**WHAT NEEDS TO BE DONE**:
Examine each line of the listing below. Copy those in which the string "unstake" appears.

(MATERIAL SUPPLIED)

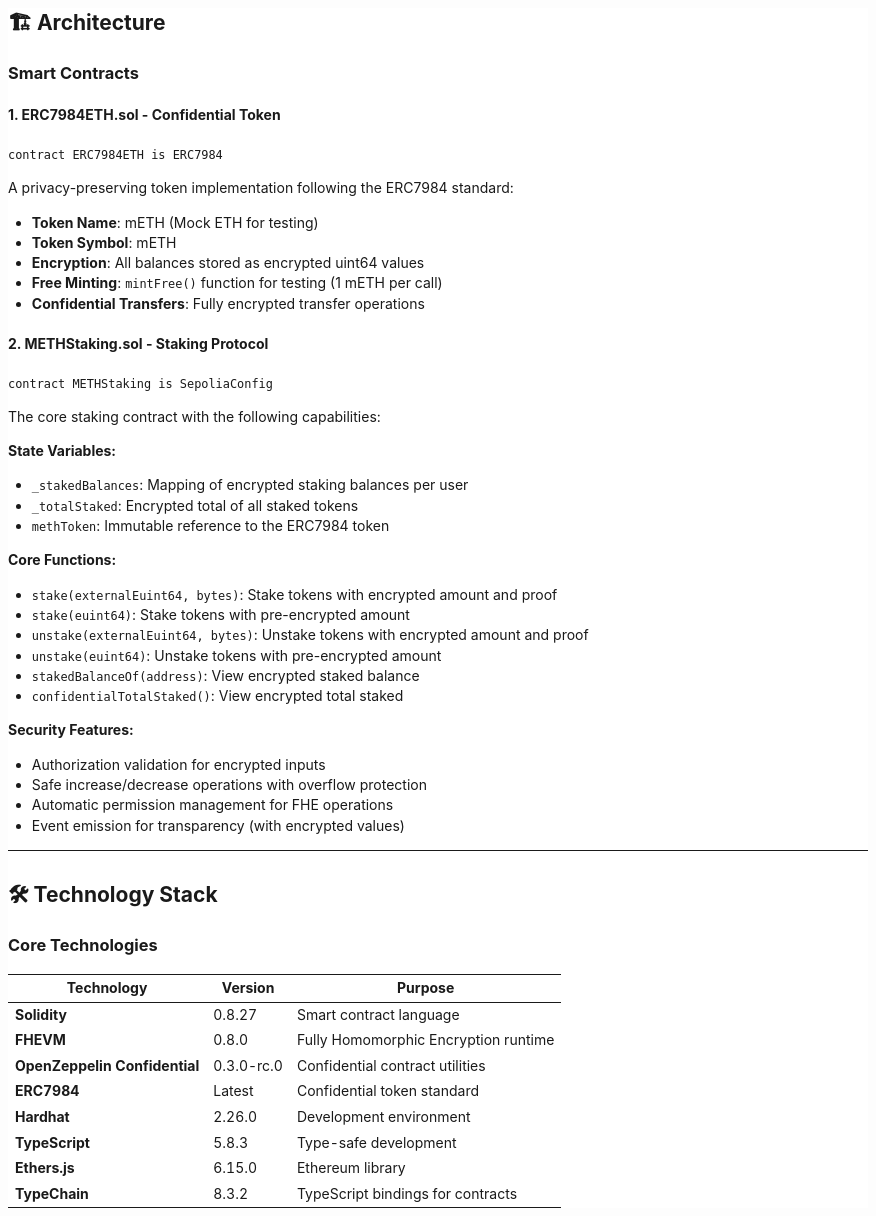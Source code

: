 
## 🏗️ Architecture

### Smart Contracts

#### 1. **ERC7984ETH.sol** - Confidential Token
```solidity
contract ERC7984ETH is ERC7984
```

A privacy-preserving token implementation following the ERC7984 standard:
- **Token Name**: mETH (Mock ETH for testing)
- **Token Symbol**: mETH
- **Encryption**: All balances stored as encrypted uint64 values
- **Free Minting**: `mintFree()` function for testing (1 mETH per call)
- **Confidential Transfers**: Fully encrypted transfer operations

#### 2. **METHStaking.sol** - Staking Protocol
```solidity
contract METHStaking is SepoliaConfig
```

The core staking contract with the following capabilities:

**State Variables:**
- `_stakedBalances`: Mapping of encrypted staking balances per user
- `_totalStaked`: Encrypted total of all staked tokens
- `methToken`: Immutable reference to the ERC7984 token

**Core Functions:**
- `stake(externalEuint64, bytes)`: Stake tokens with encrypted amount and proof
- `stake(euint64)`: Stake tokens with pre-encrypted amount
- `unstake(externalEuint64, bytes)`: Unstake tokens with encrypted amount and proof
- `unstake(euint64)`: Unstake tokens with pre-encrypted amount
- `stakedBalanceOf(address)`: View encrypted staked balance
- `confidentialTotalStaked()`: View encrypted total staked

**Security Features:**
- Authorization validation for encrypted inputs
- Safe increase/decrease operations with overflow protection
- Automatic permission management for FHE operations
- Event emission for transparency (with encrypted values)

---

## 🛠️ Technology Stack

### Core Technologies

| Technology | Version | Purpose |
|------------|---------|---------|
| **Solidity** | 0.8.27 | Smart contract language |
| **FHEVM** | 0.8.0 | Fully Homomorphic Encryption runtime |
| **OpenZeppelin Confidential** | 0.3.0-rc.0 | Confidential contract utilities |
| **ERC7984** | Latest | Confidential token standard |
| **Hardhat** | 2.26.0 | Development environment |
| **TypeScript** | 5.8.3 | Type-safe development |
| **Ethers.js** | 6.15.0 | Ethereum library |
| **TypeChain** | 8.3.2 | TypeScript bindings for contracts |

(End MATERIAL SUPPLIED)

**YOUR RESPONSE**:
- `unstake(externalEuint64, bytes)`: Unstake tokens with encrypted amount and proof
- `unstake(euint64)`: Unstake tokens with pre-encrypted amount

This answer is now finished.